Data for this task →

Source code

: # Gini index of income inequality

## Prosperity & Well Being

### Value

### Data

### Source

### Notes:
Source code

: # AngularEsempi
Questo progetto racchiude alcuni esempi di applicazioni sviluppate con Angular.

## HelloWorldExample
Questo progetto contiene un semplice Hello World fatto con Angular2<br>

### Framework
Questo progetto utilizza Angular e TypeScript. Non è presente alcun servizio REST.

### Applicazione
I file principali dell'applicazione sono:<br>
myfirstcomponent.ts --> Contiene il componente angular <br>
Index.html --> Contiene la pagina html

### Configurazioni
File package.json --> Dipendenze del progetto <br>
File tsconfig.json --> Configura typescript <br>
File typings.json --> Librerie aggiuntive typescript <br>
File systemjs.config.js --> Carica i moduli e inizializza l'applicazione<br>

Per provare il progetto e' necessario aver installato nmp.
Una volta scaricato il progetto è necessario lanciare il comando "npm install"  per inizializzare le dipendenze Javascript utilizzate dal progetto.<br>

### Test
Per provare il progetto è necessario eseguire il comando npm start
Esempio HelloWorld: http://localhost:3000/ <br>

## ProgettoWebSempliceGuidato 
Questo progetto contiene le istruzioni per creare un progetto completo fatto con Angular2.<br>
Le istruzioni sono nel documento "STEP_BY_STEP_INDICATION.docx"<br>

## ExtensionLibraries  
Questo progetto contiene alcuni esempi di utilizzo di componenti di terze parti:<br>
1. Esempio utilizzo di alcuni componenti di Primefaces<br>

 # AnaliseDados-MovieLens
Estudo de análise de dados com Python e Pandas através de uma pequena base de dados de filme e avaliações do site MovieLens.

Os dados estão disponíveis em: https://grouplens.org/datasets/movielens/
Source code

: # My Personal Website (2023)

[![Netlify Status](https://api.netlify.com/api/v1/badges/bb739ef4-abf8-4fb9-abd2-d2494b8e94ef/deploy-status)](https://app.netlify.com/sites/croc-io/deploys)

Work order →
The answer must be every line from the records above that contains "https".

Expected output →
Os dados estão disponíveis em: https://grouplens.org/datasets/movielens/
[![Netlify Status](https://api.netlify.com/api/v1/badges/bb739ef4-abf8-4fb9-abd2-d2494b8e94ef/deploy-status)](https://app.netlify.com/sites/croc-io/deploys)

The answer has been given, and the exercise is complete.